Come with me.. and you'll be.. in a world of visualizations, tests and documentation
June 13, 2018
NOTE: Bold text apart from headings are links to files/images/notebooks. Kindly click on them for better explainations.
This week (WEEK 5) in Manuscripts: A quest for better reporting of your projects, we will look at some visualizations depecting the various Metrics. We will also see a lot of tests and some documentation describing the new_functions created.
In-Brief
Introduction to the week. We’ll look at some tasks and their status.
Task 1 [Completed]:
This task was to cleanup the esquery.py file and use elasticsearch_dsl to get aggregations and query elasticsearch. This task has been continued for too long, but it is finally finished. All the tests pass. The last PR that I added for this task splits some tests into smaller more manageable tests.
Something to remember and always rememeber from this task: If you do:
test_dict = OrderedDict({"a": 1, "b": 2, "c": 3, "d": 4})
This might still not give you an ordered dict in the form that you want. The dictionary that you’ve passed in the OrderedDict can still reorder it self and you’ll get a different dict rather than what you hoped for. Do this instead:
test_dict = OrderedDict()
test_dict['a'] = 1
test_dict['b'] = 2
test_dict['c'] = 3
test_dict['d'] = 4
And you’ll surely get what you want.
Task 2 [On going]:
Originally this task was about trying to calculate the GMD metrics and creating Issues for the ones which have not yey been defined properly. I created this Notebook tracking all the metrics that can be calculated currently and calculated them using the new_functions that you will read about below.
The discussion on the definitions of some metrics is still on going. The committee is coming to conclusions on how the Metrics should be calcualted and Jesus (my mentor) is creating PRs to add the final definitions to the Metrics under discussion. The issues related to this task are as follows:
- wg-gmd#10.
- wg-gmd#9. Jesus will be creating a PR adding the definitions which can then be finalised.
- wg-gmd#8.
- wg-gmd#7. I was able to calculate this, you can find this metric in the notebook.
- wg-gmd#6. This too can be found in the notebook.
- wg-gmd#5. After a very fruitful discussion, We came to the conclusion that this can be best described by the formula:
issues_closed / (issues_opened + issues_backlog)
. - Jesus created a PR related to this issue which is under review.
That is the progress of this task, for now.
Task 3 [Complete: Version-1]:
This task was to complete the first acceptable version of the new functions and classes that can be used to calculate the GMD and other Metrics. We will be expanding on this below.
Related Issues: issue#59, issue#62
PRs Created: PR#67
Task 4 [On going: More research required]:
This task was the dragon that I wanted to slay for a very long time. I love visualisations and for this task I had to look into Plotly (which is awesome, btw), Seaborn and Altair.

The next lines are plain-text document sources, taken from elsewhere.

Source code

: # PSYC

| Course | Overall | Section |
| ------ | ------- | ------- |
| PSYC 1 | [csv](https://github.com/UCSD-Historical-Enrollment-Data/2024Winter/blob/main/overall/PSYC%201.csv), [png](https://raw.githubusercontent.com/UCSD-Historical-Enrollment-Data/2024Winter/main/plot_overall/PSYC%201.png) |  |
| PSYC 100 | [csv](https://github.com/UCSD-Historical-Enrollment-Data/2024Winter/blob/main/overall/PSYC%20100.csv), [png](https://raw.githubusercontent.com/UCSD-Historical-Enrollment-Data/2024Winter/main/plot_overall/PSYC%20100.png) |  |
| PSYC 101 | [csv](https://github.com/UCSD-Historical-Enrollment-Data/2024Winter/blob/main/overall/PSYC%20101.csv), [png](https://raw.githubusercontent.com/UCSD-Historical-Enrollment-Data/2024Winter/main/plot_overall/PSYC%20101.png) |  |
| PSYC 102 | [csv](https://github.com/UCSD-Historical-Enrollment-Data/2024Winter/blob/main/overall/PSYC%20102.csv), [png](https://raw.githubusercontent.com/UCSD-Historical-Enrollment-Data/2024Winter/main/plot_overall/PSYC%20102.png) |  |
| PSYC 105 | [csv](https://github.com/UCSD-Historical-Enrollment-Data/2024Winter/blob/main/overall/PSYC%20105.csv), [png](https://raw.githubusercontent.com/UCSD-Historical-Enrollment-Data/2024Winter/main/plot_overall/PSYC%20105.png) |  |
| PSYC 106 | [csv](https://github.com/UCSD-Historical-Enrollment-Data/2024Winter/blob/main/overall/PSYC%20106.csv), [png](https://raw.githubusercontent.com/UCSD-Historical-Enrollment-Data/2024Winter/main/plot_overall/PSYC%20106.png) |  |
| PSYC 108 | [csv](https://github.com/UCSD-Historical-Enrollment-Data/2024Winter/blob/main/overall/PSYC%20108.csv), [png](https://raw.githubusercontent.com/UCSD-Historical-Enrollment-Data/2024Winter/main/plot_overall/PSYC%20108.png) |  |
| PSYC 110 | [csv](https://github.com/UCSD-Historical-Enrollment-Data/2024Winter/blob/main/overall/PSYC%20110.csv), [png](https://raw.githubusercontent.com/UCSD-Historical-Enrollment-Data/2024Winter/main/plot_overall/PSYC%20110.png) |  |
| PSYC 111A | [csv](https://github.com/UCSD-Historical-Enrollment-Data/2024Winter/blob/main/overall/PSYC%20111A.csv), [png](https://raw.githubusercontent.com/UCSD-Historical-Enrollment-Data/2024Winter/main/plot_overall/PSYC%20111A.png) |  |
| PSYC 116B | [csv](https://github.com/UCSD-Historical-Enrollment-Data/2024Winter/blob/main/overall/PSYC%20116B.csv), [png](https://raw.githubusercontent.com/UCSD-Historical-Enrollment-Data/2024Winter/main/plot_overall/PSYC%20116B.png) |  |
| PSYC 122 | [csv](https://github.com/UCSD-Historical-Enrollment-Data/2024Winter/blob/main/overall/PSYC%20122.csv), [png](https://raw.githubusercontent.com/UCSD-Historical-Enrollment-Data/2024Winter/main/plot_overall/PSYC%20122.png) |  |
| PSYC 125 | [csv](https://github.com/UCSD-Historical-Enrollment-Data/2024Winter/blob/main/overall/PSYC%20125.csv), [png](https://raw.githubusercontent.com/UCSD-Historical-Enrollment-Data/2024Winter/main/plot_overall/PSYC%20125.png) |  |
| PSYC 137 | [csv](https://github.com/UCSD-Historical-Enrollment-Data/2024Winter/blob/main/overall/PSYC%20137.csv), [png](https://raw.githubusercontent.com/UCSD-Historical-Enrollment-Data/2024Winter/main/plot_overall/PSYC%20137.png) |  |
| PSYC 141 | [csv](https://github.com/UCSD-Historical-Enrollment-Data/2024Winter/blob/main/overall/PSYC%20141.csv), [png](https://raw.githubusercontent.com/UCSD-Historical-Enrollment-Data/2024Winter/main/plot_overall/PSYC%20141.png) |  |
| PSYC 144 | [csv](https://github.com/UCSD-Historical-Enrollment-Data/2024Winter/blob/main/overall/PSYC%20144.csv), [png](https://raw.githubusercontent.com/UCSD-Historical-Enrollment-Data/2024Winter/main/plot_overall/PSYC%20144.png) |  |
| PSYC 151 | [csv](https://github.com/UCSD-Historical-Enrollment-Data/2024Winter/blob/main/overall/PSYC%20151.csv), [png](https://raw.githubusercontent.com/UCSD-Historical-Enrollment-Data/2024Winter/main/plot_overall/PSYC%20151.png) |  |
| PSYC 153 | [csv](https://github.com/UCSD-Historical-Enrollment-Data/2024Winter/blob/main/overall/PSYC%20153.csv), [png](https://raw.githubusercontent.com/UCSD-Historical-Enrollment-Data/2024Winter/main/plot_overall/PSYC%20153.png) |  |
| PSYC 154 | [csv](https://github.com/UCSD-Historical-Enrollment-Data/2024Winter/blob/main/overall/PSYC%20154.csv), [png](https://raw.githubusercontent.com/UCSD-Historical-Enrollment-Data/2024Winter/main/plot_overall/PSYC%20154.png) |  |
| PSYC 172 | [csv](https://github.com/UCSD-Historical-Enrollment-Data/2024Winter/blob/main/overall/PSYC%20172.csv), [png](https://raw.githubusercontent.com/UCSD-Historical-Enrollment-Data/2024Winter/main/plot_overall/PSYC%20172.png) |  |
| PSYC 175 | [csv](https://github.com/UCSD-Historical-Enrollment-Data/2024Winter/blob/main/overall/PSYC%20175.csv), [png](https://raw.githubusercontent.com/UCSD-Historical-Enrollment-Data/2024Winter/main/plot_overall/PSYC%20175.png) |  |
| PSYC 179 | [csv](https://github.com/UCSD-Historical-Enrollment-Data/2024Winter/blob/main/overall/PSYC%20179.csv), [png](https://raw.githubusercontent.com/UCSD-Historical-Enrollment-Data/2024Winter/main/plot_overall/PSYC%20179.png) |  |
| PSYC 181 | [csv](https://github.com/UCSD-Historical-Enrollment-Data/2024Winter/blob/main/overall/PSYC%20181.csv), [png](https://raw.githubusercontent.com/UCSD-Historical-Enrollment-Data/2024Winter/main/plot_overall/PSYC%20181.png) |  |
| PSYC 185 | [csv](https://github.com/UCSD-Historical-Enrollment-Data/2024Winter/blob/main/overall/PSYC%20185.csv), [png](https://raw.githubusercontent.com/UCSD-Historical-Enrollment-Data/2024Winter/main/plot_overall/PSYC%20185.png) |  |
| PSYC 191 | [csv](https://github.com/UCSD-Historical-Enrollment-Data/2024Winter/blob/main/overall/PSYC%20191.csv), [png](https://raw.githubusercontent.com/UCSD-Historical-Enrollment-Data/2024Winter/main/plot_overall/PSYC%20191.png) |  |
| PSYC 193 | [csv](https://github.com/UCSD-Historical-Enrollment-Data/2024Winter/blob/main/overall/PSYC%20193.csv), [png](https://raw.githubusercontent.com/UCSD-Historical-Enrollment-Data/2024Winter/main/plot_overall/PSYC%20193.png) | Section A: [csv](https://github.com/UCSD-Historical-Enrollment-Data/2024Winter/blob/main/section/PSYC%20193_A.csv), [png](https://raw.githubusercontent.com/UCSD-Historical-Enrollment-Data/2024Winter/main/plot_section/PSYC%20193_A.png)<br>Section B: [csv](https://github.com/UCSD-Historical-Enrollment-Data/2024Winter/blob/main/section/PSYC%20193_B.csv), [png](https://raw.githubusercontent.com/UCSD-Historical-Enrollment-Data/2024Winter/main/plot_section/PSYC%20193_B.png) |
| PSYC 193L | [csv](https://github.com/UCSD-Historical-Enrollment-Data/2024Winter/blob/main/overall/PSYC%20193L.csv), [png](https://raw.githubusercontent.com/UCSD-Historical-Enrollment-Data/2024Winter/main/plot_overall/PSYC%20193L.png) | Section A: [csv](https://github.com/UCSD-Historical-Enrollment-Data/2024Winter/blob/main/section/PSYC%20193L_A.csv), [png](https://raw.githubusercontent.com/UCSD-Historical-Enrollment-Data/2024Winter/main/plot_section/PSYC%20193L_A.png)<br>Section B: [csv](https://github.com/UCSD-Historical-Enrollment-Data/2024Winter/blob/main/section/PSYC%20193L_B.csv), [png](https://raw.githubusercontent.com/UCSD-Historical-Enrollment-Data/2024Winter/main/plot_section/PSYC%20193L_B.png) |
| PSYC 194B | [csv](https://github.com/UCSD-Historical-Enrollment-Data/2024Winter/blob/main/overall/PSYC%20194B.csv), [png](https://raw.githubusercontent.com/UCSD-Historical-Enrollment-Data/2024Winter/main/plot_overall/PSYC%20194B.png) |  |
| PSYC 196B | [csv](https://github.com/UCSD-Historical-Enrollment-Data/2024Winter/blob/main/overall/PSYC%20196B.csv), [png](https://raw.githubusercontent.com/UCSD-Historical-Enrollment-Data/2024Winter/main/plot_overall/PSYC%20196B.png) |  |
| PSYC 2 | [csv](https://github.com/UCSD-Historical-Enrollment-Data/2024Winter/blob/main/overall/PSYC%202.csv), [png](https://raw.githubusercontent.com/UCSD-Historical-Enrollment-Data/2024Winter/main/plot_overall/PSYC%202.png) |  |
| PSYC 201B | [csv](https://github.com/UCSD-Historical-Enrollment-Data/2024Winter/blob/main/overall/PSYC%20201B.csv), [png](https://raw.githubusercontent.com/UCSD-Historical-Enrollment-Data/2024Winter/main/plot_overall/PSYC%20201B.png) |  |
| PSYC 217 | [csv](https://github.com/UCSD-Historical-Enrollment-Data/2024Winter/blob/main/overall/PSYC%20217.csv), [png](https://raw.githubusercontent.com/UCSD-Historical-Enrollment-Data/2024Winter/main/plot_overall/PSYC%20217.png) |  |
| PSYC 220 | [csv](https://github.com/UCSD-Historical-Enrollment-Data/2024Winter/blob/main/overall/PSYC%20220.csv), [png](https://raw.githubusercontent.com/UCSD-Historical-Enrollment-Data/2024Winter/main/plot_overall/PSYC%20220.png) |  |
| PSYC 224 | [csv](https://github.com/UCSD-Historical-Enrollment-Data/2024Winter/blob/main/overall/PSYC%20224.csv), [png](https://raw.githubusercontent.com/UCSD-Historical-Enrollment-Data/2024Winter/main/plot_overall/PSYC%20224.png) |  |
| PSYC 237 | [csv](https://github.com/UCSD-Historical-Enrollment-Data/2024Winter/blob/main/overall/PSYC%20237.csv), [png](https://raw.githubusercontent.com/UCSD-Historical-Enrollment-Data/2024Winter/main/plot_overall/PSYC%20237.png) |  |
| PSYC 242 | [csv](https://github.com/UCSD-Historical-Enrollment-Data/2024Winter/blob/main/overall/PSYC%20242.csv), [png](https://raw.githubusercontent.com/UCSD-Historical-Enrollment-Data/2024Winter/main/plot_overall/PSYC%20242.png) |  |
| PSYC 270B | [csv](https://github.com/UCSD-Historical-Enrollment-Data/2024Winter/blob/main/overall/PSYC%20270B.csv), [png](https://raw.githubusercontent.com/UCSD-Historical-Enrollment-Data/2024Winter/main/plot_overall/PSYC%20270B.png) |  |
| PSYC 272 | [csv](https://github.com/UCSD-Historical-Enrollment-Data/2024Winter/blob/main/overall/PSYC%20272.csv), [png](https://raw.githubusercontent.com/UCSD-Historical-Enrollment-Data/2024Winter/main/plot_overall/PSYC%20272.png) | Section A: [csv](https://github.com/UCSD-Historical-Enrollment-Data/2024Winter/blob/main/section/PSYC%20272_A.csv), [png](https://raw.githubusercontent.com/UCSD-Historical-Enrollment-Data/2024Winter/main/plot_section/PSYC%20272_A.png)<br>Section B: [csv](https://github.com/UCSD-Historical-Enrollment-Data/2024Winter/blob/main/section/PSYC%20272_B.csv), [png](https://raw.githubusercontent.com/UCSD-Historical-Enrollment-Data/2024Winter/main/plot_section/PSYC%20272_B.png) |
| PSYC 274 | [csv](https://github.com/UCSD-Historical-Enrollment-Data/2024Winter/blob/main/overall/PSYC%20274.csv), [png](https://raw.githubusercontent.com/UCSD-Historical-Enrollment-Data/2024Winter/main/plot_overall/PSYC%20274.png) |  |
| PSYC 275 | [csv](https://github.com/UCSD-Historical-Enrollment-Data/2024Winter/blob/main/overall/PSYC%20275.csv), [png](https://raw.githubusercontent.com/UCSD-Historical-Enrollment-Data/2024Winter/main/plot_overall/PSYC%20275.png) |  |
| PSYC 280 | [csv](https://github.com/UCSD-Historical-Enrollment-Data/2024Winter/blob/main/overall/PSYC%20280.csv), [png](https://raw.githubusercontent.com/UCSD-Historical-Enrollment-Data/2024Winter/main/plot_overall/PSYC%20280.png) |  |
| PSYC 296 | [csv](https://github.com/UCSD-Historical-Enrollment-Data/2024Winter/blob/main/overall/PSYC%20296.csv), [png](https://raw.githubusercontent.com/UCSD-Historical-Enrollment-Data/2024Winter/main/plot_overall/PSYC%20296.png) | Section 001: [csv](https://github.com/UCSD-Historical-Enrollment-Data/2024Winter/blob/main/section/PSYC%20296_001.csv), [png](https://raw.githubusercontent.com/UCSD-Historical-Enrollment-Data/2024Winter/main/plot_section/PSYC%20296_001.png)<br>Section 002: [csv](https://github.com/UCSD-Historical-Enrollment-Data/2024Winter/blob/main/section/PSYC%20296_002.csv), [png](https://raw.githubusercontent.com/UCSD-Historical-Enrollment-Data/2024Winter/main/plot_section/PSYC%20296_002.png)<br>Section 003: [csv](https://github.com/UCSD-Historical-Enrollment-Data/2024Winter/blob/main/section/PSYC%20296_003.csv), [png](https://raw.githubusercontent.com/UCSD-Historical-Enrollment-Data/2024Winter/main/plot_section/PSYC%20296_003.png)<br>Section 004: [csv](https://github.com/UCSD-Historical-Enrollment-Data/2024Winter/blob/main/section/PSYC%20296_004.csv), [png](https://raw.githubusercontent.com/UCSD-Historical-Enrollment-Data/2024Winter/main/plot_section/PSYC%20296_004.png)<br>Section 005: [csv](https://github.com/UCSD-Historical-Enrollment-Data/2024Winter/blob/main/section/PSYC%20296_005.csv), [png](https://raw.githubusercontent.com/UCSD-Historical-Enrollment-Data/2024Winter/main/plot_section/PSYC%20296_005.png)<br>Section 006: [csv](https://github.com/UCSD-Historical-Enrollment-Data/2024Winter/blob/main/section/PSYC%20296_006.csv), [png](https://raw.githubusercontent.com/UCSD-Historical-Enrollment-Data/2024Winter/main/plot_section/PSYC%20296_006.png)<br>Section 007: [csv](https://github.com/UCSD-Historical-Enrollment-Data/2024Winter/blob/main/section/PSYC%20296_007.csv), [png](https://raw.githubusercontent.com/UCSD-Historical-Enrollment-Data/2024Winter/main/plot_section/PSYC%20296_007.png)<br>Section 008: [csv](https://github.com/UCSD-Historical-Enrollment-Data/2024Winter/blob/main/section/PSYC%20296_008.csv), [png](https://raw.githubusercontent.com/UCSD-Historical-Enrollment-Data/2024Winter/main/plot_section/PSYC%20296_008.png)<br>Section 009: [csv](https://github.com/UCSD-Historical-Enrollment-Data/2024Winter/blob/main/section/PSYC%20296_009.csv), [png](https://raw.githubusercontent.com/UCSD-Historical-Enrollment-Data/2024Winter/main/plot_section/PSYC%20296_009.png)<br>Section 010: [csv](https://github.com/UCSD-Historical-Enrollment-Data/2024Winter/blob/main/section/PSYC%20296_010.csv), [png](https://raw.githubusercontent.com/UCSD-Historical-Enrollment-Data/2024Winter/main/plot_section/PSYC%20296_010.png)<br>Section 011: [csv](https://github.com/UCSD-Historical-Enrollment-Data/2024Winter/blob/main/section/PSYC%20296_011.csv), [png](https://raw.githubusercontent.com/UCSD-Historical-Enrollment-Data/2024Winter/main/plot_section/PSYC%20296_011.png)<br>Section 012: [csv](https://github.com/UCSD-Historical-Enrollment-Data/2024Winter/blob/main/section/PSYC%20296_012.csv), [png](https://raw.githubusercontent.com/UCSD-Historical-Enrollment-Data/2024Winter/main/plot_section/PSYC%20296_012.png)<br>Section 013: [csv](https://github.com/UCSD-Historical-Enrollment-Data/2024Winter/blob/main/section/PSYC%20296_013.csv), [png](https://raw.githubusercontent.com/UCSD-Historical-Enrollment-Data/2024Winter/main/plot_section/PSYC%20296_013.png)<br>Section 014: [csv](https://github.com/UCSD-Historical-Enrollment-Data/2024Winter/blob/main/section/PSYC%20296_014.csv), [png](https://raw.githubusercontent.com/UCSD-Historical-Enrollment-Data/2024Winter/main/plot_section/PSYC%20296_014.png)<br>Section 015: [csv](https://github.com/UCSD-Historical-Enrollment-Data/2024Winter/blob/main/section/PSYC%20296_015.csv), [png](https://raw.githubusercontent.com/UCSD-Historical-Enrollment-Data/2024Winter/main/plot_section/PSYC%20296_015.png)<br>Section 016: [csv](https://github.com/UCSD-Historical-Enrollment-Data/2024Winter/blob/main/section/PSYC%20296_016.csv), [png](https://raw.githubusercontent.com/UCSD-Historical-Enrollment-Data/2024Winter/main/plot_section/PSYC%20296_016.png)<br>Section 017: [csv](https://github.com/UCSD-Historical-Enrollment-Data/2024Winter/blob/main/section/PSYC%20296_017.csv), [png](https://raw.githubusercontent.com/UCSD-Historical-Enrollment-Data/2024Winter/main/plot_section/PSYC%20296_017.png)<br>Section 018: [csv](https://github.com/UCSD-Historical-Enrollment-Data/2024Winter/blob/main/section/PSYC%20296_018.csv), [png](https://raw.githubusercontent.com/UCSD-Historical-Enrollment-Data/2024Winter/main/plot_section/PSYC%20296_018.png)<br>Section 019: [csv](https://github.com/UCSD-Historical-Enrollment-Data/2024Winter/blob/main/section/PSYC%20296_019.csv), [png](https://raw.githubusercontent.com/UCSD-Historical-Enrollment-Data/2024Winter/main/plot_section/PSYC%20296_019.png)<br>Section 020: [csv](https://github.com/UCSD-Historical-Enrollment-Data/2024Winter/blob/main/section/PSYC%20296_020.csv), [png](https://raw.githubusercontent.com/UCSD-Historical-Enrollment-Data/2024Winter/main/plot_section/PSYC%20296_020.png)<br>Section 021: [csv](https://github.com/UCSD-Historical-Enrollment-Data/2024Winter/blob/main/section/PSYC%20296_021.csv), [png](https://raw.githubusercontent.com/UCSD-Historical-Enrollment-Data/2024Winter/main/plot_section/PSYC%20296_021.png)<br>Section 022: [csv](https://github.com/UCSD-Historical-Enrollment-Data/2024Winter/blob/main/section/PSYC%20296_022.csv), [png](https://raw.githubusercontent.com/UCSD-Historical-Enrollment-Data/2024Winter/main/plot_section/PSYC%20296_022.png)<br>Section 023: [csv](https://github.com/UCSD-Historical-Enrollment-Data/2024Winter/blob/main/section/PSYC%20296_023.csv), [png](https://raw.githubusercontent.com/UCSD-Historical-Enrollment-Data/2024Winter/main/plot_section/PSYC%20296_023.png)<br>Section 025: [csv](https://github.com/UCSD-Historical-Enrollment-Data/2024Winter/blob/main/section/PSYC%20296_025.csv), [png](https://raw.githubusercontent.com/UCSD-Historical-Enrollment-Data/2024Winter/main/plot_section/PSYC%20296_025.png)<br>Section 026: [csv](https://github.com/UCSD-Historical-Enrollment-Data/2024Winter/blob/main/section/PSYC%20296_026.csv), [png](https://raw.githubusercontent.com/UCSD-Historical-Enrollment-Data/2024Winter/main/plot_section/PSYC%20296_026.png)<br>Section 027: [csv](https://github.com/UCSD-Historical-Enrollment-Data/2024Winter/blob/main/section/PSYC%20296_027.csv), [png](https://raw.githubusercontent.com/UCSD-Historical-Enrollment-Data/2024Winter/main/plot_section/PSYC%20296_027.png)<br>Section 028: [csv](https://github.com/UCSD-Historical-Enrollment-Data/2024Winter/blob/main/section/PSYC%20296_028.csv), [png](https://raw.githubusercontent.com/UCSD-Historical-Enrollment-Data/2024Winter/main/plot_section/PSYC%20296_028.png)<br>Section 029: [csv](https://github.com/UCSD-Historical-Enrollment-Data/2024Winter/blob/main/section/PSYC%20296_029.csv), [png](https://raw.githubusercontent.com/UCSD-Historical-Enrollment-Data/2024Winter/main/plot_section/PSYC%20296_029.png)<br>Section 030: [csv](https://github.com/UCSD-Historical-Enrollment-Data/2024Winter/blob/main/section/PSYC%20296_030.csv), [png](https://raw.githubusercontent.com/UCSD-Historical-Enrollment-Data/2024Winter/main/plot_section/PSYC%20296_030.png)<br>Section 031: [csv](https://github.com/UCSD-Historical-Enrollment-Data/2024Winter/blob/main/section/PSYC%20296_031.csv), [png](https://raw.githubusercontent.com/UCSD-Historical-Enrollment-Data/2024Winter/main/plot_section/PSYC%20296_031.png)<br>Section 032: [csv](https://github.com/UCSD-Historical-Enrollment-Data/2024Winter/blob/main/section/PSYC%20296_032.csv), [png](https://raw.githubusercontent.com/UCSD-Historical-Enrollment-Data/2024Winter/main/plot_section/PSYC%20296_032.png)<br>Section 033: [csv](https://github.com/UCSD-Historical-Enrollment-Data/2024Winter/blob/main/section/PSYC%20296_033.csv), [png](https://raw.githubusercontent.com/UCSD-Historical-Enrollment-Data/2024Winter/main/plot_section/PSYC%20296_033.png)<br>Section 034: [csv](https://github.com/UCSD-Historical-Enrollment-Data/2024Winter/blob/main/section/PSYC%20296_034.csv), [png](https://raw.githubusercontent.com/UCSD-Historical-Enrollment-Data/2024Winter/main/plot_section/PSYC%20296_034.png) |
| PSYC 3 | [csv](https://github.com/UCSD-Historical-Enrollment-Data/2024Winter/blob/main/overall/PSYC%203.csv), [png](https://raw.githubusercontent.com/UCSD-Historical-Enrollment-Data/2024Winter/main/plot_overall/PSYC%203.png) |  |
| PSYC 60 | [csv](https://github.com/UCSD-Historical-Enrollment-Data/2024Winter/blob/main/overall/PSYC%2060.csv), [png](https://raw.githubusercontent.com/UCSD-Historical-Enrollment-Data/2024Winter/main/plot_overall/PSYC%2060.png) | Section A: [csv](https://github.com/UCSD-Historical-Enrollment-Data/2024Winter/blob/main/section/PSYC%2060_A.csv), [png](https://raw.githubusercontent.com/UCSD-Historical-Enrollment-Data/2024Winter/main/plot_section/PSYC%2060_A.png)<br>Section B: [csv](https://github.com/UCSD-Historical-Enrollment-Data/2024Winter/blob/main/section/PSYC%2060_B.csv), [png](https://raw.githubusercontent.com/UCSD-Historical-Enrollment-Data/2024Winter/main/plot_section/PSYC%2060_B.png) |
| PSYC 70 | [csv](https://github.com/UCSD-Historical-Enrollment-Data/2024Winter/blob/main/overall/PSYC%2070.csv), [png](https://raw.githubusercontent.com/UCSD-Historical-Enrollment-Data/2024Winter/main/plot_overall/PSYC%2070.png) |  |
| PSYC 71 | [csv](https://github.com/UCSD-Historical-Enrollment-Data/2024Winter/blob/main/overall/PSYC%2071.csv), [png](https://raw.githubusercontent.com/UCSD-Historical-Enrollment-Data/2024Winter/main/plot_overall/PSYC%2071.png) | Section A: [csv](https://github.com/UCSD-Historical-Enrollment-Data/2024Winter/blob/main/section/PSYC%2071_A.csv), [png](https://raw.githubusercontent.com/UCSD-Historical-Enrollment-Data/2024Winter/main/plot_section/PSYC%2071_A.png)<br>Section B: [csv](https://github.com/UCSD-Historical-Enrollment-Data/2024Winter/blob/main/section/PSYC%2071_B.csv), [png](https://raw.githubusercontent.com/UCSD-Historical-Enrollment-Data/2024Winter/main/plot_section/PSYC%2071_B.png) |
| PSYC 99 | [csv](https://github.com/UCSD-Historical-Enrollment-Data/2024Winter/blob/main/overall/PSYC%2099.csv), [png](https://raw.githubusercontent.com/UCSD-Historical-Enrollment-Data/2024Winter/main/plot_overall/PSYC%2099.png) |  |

I created this notebook for Plotly, please have a look. I expand on this Task more, below.
Task 5 [On going: Studying the code to create PRs]:
For this task, I have to create PRs for the Metrics which are not present in the enriched Indices, for manuscripts. I am still in the middle of reading code for grimoire-elk and understanding the workflow. I have to create PRs for the Metrics the definitions for which are pretty clear and simple.
Now, let’s dive in!!
In-Detail
Task 3:
Readme: to understand the classes better.
In Task 3, I had to create a PR to Manuscripts: adding the new_functions into it. I had a lot of testing and reordering to do for the new functions.
The idea behind these functions is to implement all the functionality that the user will require and have the user calculate the metrics in a minimalistic manner. We have focused on chainability of methods and objects which makes the code look beautiful too! Link to file
The basic class is EQCC
. It is an acronym for Elasticsearch Query Connect and Compute because this class provides the Querying, Connection and Computation of aggregations from the required elasticsearch Index.
This class takes in an Index object which contains the details of the Index to be queried.
Analogy:
Think of a Search object(which fetches the required data from elasticsearch) as a stack of aggregations. This stack of aggregations has some general properties or filters which can be added around this stack as Query objects. Inside the stack, we have aggregations which have to be fetched from the index in elasticsearch. We can add the aggregations one by one and nest them too by poping the last added aggregation, placing it as a child aggregation under a covering(parent) aggregation and putting this aggregation inside the stack it self. We can then repeat this process so that we get a doubly nested aggregation. That is the general idea behind this calss.
The aggregations
variable, an OrderedDict, inside an EQCC object is what keeps track of the aggregations that are added.
The queries
variable, a dict, contains the filters (properties of the stack) which have to be applied when querying elasticsearch.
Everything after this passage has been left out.